### Problem
Please print the entries below exactly, from the line with "coinvolte nei conflitti" through the line with "Room temperature in", including both of those lines and leaving out all others.

### Collected data entries
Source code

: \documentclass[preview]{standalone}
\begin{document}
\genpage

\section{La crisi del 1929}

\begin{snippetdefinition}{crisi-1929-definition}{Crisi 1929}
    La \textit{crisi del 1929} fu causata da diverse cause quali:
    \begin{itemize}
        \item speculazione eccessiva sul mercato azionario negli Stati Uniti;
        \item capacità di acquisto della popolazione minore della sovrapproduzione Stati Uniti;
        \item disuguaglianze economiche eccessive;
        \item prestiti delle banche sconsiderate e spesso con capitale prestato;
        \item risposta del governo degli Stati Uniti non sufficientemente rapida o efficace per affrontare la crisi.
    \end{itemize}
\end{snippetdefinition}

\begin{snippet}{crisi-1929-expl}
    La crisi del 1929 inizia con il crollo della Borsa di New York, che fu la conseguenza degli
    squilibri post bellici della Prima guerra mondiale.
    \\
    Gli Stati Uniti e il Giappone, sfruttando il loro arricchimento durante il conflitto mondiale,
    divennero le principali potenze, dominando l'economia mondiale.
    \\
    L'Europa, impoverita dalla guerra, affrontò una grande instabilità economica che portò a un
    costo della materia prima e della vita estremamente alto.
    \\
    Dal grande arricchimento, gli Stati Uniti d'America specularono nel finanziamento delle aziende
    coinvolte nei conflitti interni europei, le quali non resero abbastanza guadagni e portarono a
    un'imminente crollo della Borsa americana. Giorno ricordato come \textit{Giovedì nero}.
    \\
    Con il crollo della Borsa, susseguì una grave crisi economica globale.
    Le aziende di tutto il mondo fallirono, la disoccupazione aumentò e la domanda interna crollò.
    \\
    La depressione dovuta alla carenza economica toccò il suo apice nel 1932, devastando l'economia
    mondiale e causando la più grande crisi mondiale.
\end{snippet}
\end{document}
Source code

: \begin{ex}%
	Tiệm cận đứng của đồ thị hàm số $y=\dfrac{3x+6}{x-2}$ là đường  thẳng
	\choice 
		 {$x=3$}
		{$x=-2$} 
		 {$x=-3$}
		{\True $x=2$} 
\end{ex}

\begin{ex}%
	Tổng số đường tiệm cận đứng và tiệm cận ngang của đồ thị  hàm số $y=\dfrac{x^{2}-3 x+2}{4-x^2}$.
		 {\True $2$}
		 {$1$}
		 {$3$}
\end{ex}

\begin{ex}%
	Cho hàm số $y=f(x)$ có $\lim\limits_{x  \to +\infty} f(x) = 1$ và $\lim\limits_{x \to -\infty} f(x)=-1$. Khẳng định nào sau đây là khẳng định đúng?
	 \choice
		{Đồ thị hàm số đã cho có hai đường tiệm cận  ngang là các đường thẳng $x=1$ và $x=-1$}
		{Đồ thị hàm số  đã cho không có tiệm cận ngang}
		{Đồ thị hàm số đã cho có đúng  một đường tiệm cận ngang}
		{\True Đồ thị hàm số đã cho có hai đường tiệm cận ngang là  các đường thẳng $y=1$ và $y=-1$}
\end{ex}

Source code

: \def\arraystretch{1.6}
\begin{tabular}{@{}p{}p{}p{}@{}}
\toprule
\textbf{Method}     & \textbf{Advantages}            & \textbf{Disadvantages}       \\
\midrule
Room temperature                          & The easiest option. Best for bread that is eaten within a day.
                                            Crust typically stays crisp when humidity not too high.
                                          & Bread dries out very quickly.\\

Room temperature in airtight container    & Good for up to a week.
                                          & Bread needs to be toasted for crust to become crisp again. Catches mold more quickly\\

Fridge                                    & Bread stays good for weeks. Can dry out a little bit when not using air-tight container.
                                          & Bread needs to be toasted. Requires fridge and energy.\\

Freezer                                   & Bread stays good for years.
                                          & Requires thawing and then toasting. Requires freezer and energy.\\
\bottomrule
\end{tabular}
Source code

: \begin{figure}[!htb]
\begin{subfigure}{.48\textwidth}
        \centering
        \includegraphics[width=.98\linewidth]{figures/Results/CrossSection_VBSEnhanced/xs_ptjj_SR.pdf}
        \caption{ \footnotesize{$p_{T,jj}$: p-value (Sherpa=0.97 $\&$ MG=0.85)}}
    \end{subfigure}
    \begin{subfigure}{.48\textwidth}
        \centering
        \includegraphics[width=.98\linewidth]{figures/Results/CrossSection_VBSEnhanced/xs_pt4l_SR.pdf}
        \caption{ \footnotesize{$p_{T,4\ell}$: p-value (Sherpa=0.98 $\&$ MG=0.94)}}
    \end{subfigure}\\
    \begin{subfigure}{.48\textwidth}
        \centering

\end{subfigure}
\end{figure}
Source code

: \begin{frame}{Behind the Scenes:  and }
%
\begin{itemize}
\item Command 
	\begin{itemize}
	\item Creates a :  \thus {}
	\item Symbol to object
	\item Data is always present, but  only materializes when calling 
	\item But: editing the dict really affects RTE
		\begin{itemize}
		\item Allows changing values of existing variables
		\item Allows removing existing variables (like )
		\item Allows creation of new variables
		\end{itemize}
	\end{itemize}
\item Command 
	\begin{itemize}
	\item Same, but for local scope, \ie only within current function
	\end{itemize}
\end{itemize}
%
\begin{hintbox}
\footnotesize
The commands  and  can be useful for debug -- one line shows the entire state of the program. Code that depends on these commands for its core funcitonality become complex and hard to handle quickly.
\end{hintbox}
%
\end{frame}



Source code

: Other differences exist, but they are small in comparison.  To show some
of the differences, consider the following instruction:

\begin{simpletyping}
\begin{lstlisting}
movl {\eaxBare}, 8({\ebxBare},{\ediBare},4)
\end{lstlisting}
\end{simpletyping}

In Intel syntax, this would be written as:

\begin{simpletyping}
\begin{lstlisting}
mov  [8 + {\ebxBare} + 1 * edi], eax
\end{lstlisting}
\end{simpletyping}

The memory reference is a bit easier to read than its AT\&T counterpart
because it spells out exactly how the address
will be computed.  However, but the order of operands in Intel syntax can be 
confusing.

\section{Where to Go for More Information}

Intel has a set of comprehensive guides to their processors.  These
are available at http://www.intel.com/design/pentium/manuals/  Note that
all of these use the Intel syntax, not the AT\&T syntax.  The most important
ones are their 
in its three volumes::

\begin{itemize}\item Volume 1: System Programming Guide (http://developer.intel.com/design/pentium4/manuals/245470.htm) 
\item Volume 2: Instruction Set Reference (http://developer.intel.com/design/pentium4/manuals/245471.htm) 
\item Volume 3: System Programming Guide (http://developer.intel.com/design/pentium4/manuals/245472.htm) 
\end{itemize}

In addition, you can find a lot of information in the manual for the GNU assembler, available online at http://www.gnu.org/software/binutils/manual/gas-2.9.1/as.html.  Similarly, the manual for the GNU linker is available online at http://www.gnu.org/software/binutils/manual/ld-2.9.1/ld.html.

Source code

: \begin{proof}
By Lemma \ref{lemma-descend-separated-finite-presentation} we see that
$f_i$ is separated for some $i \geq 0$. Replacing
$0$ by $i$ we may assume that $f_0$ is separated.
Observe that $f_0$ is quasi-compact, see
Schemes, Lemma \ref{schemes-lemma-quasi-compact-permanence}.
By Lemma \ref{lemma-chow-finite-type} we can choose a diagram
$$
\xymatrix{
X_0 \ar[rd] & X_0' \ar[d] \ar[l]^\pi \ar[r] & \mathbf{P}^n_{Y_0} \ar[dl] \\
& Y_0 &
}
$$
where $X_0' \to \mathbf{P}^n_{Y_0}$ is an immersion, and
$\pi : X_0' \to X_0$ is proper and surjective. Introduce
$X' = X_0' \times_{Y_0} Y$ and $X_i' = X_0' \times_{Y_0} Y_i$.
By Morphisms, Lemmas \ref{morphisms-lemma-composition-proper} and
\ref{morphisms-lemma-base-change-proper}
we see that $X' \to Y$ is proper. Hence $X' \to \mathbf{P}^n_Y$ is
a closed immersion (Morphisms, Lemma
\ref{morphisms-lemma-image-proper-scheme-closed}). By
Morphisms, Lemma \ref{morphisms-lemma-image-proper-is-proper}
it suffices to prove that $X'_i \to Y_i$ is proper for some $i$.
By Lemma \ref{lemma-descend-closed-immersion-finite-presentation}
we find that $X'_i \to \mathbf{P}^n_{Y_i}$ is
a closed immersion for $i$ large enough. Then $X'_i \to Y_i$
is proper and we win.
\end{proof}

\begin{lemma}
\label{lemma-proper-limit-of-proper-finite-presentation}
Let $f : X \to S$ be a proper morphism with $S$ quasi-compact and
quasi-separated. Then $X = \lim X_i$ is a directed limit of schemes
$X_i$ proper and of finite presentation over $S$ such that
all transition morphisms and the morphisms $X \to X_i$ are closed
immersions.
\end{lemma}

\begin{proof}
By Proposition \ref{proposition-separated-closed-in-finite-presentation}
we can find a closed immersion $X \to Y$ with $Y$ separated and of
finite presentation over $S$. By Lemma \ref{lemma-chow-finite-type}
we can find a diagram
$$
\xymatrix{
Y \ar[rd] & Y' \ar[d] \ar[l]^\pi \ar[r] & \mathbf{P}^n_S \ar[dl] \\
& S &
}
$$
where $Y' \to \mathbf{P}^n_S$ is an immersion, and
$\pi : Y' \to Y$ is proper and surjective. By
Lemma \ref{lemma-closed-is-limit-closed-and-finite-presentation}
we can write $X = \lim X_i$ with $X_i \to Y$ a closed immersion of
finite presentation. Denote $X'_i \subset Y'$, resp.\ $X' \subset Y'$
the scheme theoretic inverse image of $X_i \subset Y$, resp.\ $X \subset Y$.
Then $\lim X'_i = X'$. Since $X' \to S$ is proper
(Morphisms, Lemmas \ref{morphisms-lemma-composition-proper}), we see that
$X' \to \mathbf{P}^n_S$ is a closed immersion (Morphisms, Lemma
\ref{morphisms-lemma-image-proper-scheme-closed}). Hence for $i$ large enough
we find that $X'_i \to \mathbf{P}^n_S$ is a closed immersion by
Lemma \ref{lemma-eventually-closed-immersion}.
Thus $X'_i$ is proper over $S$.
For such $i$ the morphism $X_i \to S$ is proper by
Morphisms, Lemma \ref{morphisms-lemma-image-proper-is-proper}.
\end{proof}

### Exercise response
    coinvolte nei conflitti interni europei, le quali non resero abbastanza guadagni e portarono a
    un'imminente crollo della Borsa americana. Giorno ricordato come \textit{Giovedì nero}.
    \\
    Con il crollo della Borsa, susseguì una grave crisi economica globale.
    Le aziende di tutto il mondo fallirono, la disoccupazione aumentò e la domanda interna crollò.
    \\
    La depressione dovuta alla carenza economica toccò il suo apice nel 1932, devastando l'economia
    mondiale e causando la più grande crisi mondiale.
\end{snippet}
\end{document}
Source code

: \begin{ex}%
	Tiệm cận đứng của đồ thị hàm số $y=\dfrac{3x+6}{x-2}$ là đường  thẳng
	\choice 
		 {$x=3$}
		{$x=-2$} 
		 {$x=-3$}
		{\True $x=2$} 
\end{ex}

\begin{ex}%
	Tổng số đường tiệm cận đứng và tiệm cận ngang của đồ thị  hàm số $y=\dfrac{x^{2}-3 x+2}{4-x^2}$.
		 {\True $2$}
		 {$1$}
		 {$3$}
\end{ex}

\begin{ex}%
	Cho hàm số $y=f(x)$ có $\lim\limits_{x  \to +\infty} f(x) = 1$ và $\lim\limits_{x \to -\infty} f(x)=-1$. Khẳng định nào sau đây là khẳng định đúng?
	 \choice
		{Đồ thị hàm số đã cho có hai đường tiệm cận  ngang là các đường thẳng $x=1$ và $x=-1$}
		{Đồ thị hàm số  đã cho không có tiệm cận ngang}
		{Đồ thị hàm số đã cho có đúng  một đường tiệm cận ngang}
		{\True Đồ thị hàm số đã cho có hai đường tiệm cận ngang là  các đường thẳng $y=1$ và $y=-1$}
\end{ex}

Source code

: \def\arraystretch{1.6}
\begin{tabular}{@{}p{}p{}p{}@{}}
\toprule
\textbf{Method}     & \textbf{Advantages}            & \textbf{Disadvantages}       \\
\midrule
Room temperature                          & The easiest option. Best for bread that is eaten within a day.
                                            Crust typically stays crisp when humidity not too high.
                                          & Bread dries out very quickly.\\

Room temperature in airtight container    & Good for up to a week.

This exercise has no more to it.